# Task description
Line by line, repeat the material below exactly and leave the images out.

---- Records provided

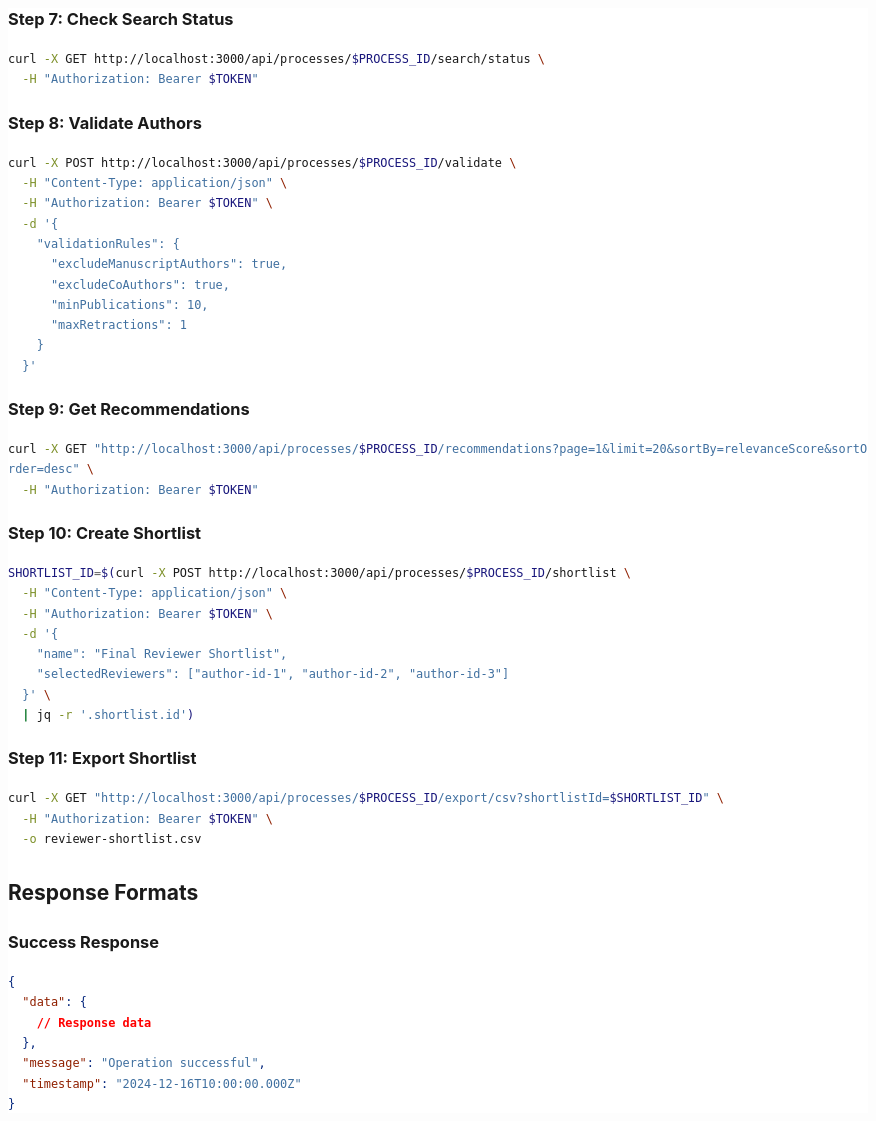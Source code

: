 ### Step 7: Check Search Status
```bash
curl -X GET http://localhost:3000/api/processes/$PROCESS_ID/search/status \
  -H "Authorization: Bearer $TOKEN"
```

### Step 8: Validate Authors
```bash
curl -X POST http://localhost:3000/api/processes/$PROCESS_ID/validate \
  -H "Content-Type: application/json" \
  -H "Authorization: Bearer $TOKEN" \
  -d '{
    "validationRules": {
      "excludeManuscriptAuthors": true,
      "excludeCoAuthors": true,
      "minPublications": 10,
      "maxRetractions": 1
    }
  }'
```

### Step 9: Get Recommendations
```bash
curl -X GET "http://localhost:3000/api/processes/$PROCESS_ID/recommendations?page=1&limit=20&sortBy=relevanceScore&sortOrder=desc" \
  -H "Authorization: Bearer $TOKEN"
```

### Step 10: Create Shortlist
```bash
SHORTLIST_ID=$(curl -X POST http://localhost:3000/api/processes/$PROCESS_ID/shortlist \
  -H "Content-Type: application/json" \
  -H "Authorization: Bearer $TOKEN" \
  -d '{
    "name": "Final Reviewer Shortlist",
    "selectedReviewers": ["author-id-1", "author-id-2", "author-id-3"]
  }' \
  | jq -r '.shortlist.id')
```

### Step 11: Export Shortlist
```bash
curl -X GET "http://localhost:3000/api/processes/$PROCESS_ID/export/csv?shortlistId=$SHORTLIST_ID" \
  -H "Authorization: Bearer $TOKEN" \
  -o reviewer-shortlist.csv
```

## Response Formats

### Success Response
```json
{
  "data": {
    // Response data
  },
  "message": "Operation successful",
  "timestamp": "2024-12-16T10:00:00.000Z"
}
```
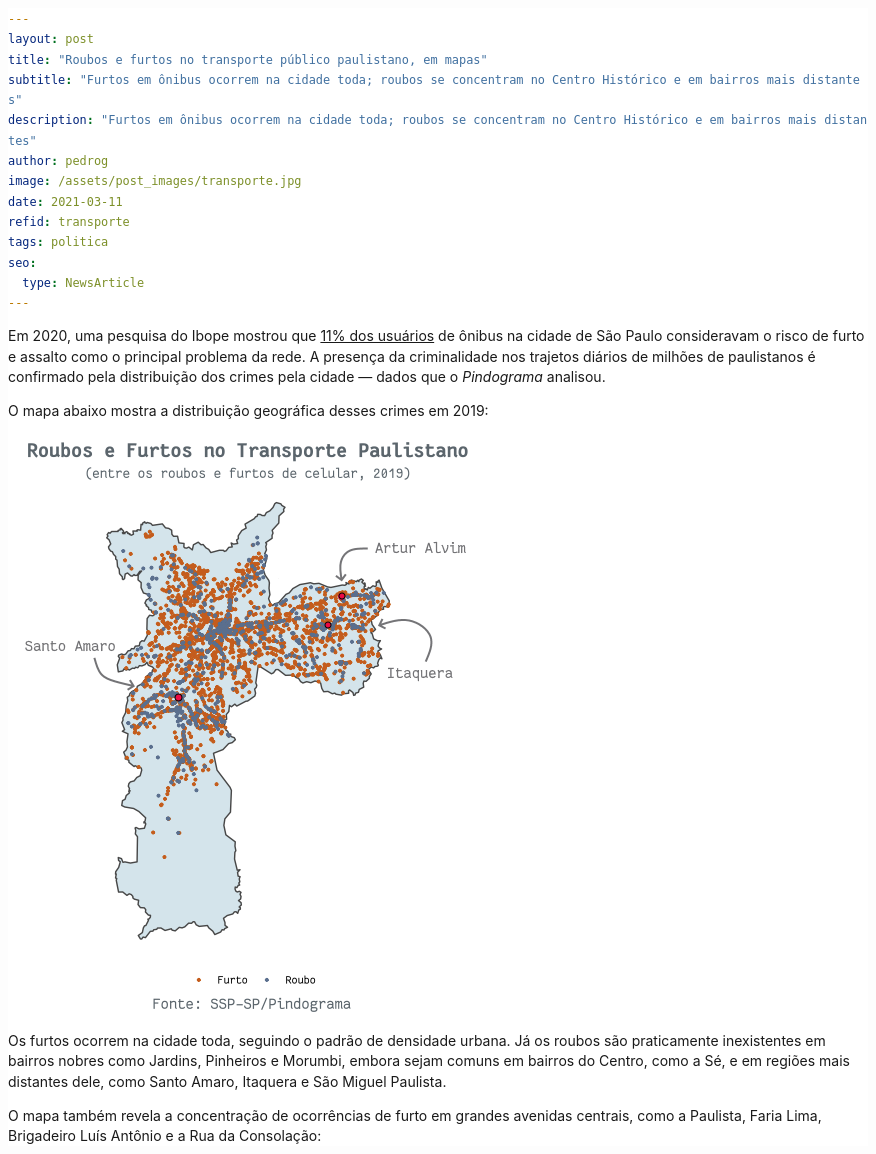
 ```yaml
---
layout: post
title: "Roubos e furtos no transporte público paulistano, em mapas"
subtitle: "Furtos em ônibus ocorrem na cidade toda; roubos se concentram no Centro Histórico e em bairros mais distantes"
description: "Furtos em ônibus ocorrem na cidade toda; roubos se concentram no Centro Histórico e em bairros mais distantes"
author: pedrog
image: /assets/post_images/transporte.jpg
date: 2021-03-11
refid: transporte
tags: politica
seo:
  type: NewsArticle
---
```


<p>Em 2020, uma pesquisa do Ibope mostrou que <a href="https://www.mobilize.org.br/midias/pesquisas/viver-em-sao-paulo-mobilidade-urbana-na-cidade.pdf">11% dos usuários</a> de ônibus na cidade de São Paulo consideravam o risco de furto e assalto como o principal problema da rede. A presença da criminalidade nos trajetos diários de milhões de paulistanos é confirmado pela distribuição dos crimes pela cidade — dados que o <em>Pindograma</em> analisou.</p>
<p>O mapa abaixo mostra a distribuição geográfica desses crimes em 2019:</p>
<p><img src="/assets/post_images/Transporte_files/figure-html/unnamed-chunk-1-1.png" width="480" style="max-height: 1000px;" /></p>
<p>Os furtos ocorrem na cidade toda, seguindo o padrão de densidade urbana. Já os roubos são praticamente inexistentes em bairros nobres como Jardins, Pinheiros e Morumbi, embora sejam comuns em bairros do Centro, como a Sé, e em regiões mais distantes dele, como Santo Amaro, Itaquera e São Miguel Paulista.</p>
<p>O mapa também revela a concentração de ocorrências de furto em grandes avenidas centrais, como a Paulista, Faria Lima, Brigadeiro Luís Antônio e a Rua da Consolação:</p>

--------

# Written response
Source code

: ### Step 7: Check Search Status
```bash
curl -X GET http://localhost:3000/api/processes/$PROCESS_ID/search/status \
  -H "Authorization: Bearer $TOKEN"
```

### Step 8: Validate Authors
```bash
curl -X POST http://localhost:3000/api/processes/$PROCESS_ID/validate \
  -H "Content-Type: application/json" \
  -H "Authorization: Bearer $TOKEN" \
  -d '{
    "validationRules": {
      "excludeManuscriptAuthors": true,
      "excludeCoAuthors": true,
      "minPublications": 10,
      "maxRetractions": 1
    }
  }'
```

### Step 9: Get Recommendations
```bash
curl -X GET "http://localhost:3000/api/processes/$PROCESS_ID/recommendations?page=1&limit=20&sortBy=relevanceScore&sortOrder=desc" \
  -H "Authorization: Bearer $TOKEN"
```

### Step 10: Create Shortlist
```bash
SHORTLIST_ID=$(curl -X POST http://localhost:3000/api/processes/$PROCESS_ID/shortlist \
  -H "Content-Type: application/json" \
  -H "Authorization: Bearer $TOKEN" \
  -d '{
    "name": "Final Reviewer Shortlist",
    "selectedReviewers": ["author-id-1", "author-id-2", "author-id-3"]
  }' \
  | jq -r '.shortlist.id')
```

### Step 11: Export Shortlist
```bash
curl -X GET "http://localhost:3000/api/processes/$PROCESS_ID/export/csv?shortlistId=$SHORTLIST_ID" \
  -H "Authorization: Bearer $TOKEN" \
  -o reviewer-shortlist.csv
```

## Response Formats

### Success Response
```json
{
  "data": {
    // Response data
  },
  "message": "Operation successful",
  "timestamp": "2024-12-16T10:00:00.000Z"
}
```
 ```yaml
---
layout: post
title: "Roubos e furtos no transporte público paulistano, em mapas"
subtitle: "Furtos em ônibus ocorrem na cidade toda; roubos se concentram no Centro Histórico e em bairros mais distantes"
description: "Furtos em ônibus ocorrem na cidade toda; roubos se concentram no Centro Histórico e em bairros mais distantes"
author: pedrog
image: /assets/post_images/transporte.jpg
date: 2021-03-11
refid: transporte
tags: politica
seo:
  type: NewsArticle
---
```


<p>Em 2020, uma pesquisa do Ibope mostrou que <a href="https://www.mobilize.org.br/midias/pesquisas/viver-em-sao-paulo-mobilidade-urbana-na-cidade.pdf">11% dos usuários</a> de ônibus na cidade de São Paulo consideravam o risco de furto e assalto como o principal problema da rede. A presença da criminalidade nos trajetos diários de milhões de paulistanos é confirmado pela distribuição dos crimes pela cidade — dados que o <em>Pindograma</em> analisou.</p>
<p>O mapa abaixo mostra a distribuição geográfica desses crimes em 2019:</p>
<p><img src="/assets/post_images/Transporte_files/figure-html/unnamed-chunk-1-1.png" width="480" style="max-height: 1000px;" /></p>
<p>Os furtos ocorrem na cidade toda, seguindo o padrão de densidade urbana. Já os roubos são praticamente inexistentes em bairros nobres como Jardins, Pinheiros e Morumbi, embora sejam comuns em bairros do Centro, como a Sé, e em regiões mais distantes dele, como Santo Amaro, Itaquera e São Miguel Paulista.</p>
<p>O mapa também revela a concentração de ocorrências de furto em grandes avenidas centrais, como a Paulista, Faria Lima, Brigadeiro Luís Antônio e a Rua da Consolação:</p>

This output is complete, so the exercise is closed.